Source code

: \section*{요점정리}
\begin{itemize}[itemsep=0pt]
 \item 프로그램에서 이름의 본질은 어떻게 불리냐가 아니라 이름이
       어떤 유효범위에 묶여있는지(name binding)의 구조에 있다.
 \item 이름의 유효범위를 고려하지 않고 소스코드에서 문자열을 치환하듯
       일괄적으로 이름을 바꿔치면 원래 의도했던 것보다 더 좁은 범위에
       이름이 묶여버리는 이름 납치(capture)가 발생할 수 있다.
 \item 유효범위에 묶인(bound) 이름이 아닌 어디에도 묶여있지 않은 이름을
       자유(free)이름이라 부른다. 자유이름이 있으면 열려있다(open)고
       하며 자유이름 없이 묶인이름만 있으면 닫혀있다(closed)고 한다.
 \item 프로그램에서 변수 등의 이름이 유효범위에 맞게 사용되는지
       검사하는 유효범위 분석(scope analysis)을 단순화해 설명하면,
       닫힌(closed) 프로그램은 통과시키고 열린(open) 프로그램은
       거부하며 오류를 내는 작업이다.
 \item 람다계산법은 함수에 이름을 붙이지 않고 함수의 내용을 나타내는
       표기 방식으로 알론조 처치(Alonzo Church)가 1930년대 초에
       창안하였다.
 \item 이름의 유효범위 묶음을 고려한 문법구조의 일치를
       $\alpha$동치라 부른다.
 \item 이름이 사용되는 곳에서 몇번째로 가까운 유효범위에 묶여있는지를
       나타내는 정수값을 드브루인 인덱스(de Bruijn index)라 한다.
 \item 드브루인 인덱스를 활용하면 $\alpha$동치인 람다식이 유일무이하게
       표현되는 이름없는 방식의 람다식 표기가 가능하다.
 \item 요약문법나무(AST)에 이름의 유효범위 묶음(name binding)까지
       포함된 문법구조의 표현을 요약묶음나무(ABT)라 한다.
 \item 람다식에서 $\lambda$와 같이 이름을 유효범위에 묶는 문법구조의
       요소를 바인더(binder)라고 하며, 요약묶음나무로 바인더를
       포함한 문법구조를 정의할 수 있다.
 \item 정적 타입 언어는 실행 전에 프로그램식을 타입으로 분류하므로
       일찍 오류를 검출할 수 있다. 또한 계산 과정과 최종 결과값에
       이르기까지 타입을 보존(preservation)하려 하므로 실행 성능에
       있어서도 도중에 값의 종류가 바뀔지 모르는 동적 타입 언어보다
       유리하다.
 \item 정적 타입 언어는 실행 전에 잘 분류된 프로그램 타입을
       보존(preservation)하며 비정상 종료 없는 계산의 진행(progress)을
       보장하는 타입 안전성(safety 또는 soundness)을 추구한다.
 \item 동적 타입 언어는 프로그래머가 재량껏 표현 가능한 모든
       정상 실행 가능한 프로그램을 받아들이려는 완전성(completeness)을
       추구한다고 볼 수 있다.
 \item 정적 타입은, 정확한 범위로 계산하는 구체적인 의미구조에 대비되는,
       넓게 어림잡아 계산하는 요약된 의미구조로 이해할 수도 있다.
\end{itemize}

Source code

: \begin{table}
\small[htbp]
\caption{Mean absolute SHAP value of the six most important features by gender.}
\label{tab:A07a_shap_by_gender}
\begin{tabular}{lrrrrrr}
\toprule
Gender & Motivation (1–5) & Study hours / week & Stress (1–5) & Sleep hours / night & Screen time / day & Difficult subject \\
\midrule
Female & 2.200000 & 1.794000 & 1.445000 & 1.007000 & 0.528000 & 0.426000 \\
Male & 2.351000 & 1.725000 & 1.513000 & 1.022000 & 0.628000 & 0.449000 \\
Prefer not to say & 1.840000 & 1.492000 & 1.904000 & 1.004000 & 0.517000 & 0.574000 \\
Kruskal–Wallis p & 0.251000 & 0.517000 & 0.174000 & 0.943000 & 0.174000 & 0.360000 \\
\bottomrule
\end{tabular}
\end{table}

************

● Exercise instructions:
Each line of the data above is to be duplicated exactly.

● Exercise answer:
Source code

: \section*{요점정리}
\begin{itemize}[itemsep=0pt]
 \item 프로그램에서 이름의 본질은 어떻게 불리냐가 아니라 이름이
       어떤 유효범위에 묶여있는지(name binding)의 구조에 있다.
 \item 이름의 유효범위를 고려하지 않고 소스코드에서 문자열을 치환하듯
       일괄적으로 이름을 바꿔치면 원래 의도했던 것보다 더 좁은 범위에
       이름이 묶여버리는 이름 납치(capture)가 발생할 수 있다.
 \item 유효범위에 묶인(bound) 이름이 아닌 어디에도 묶여있지 않은 이름을
       자유(free)이름이라 부른다. 자유이름이 있으면 열려있다(open)고
       하며 자유이름 없이 묶인이름만 있으면 닫혀있다(closed)고 한다.
 \item 프로그램에서 변수 등의 이름이 유효범위에 맞게 사용되는지
       검사하는 유효범위 분석(scope analysis)을 단순화해 설명하면,
       닫힌(closed) 프로그램은 통과시키고 열린(open) 프로그램은
       거부하며 오류를 내는 작업이다.
 \item 람다계산법은 함수에 이름을 붙이지 않고 함수의 내용을 나타내는
       표기 방식으로 알론조 처치(Alonzo Church)가 1930년대 초에
       창안하였다.
 \item 이름의 유효범위 묶음을 고려한 문법구조의 일치를
       $\alpha$동치라 부른다.
 \item 이름이 사용되는 곳에서 몇번째로 가까운 유효범위에 묶여있는지를
       나타내는 정수값을 드브루인 인덱스(de Bruijn index)라 한다.
 \item 드브루인 인덱스를 활용하면 $\alpha$동치인 람다식이 유일무이하게
       표현되는 이름없는 방식의 람다식 표기가 가능하다.
 \item 요약문법나무(AST)에 이름의 유효범위 묶음(name binding)까지
       포함된 문법구조의 표현을 요약묶음나무(ABT)라 한다.
 \item 람다식에서 $\lambda$와 같이 이름을 유효범위에 묶는 문법구조의
       요소를 바인더(binder)라고 하며, 요약묶음나무로 바인더를
       포함한 문법구조를 정의할 수 있다.
 \item 정적 타입 언어는 실행 전에 프로그램식을 타입으로 분류하므로
       일찍 오류를 검출할 수 있다. 또한 계산 과정과 최종 결과값에
       이르기까지 타입을 보존(preservation)하려 하므로 실행 성능에
       있어서도 도중에 값의 종류가 바뀔지 모르는 동적 타입 언어보다
       유리하다.
 \item 정적 타입 언어는 실행 전에 잘 분류된 프로그램 타입을
       보존(preservation)하며 비정상 종료 없는 계산의 진행(progress)을
       보장하는 타입 안전성(safety 또는 soundness)을 추구한다.
 \item 동적 타입 언어는 프로그래머가 재량껏 표현 가능한 모든
       정상 실행 가능한 프로그램을 받아들이려는 완전성(completeness)을
       추구한다고 볼 수 있다.
 \item 정적 타입은, 정확한 범위로 계산하는 구체적인 의미구조에 대비되는,
       넓게 어림잡아 계산하는 요약된 의미구조로 이해할 수도 있다.
\end{itemize}

Source code

: \begin{table}
\small[htbp]
\caption{Mean absolute SHAP value of the six most important features by gender.}
\label{tab:A07a_shap_by_gender}
\begin{tabular}{lrrrrrr}
\toprule
Gender & Motivation (1–5) & Study hours / week & Stress (1–5) & Sleep hours / night & Screen time / day & Difficult subject \\
\midrule
Female & 2.200000 & 1.794000 & 1.445000 & 1.007000 & 0.528000 & 0.426000 \\
Male & 2.351000 & 1.725000 & 1.513000 & 1.022000 & 0.628000 & 0.449000 \\
Prefer not to say & 1.840000 & 1.492000 & 1.904000 & 1.004000 & 0.517000 & 0.574000 \\
Kruskal–Wallis p & 0.251000 & 0.517000 & 0.174000 & 0.943000 & 0.174000 & 0.360000 \\
\bottomrule
\end{tabular}
\end{table}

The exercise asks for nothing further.